▶ **What is expected**
Where the string "save" appears in a line of the material below, copy that line.

**** Given entries ****

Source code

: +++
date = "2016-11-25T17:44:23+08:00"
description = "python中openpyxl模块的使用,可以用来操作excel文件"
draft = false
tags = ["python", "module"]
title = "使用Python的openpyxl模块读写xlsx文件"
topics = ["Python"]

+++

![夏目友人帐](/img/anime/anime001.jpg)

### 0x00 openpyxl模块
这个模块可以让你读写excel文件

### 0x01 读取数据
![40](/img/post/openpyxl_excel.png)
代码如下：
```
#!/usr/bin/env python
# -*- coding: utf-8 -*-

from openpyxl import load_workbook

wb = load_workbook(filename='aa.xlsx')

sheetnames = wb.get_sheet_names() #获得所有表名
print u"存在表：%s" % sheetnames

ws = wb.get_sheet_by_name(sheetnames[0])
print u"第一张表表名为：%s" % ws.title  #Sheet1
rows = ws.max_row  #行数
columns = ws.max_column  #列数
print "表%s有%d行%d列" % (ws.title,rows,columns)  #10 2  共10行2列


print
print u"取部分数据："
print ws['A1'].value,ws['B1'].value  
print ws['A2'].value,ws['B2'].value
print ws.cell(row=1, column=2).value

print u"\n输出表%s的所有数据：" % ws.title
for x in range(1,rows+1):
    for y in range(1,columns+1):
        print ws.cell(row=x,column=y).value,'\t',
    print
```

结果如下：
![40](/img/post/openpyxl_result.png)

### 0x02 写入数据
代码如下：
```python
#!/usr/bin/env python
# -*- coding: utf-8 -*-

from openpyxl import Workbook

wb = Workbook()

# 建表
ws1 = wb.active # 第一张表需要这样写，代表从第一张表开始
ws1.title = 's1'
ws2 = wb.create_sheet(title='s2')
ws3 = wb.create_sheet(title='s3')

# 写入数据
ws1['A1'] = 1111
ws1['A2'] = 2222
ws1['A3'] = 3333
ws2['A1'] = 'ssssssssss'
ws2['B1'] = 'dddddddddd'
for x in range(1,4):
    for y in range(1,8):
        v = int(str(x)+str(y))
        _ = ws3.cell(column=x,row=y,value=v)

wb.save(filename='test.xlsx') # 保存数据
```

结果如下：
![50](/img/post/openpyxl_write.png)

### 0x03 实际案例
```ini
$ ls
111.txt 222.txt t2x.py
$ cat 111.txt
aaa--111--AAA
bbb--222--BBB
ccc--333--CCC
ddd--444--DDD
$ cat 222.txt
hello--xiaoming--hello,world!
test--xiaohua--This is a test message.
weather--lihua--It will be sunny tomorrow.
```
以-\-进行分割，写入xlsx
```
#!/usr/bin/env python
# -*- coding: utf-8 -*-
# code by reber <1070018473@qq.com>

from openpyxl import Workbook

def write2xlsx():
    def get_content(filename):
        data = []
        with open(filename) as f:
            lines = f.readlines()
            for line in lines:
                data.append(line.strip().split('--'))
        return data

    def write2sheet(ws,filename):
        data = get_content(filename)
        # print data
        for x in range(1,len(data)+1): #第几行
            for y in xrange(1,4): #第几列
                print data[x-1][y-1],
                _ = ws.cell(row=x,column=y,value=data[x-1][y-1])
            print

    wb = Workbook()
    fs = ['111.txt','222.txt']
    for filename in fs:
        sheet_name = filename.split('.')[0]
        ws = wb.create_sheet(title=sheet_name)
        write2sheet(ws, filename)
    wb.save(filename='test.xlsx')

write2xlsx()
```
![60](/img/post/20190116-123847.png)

****

▶ **Answer space**
wb.save(filename='test.xlsx') # 保存数据
    wb.save(filename='test.xlsx')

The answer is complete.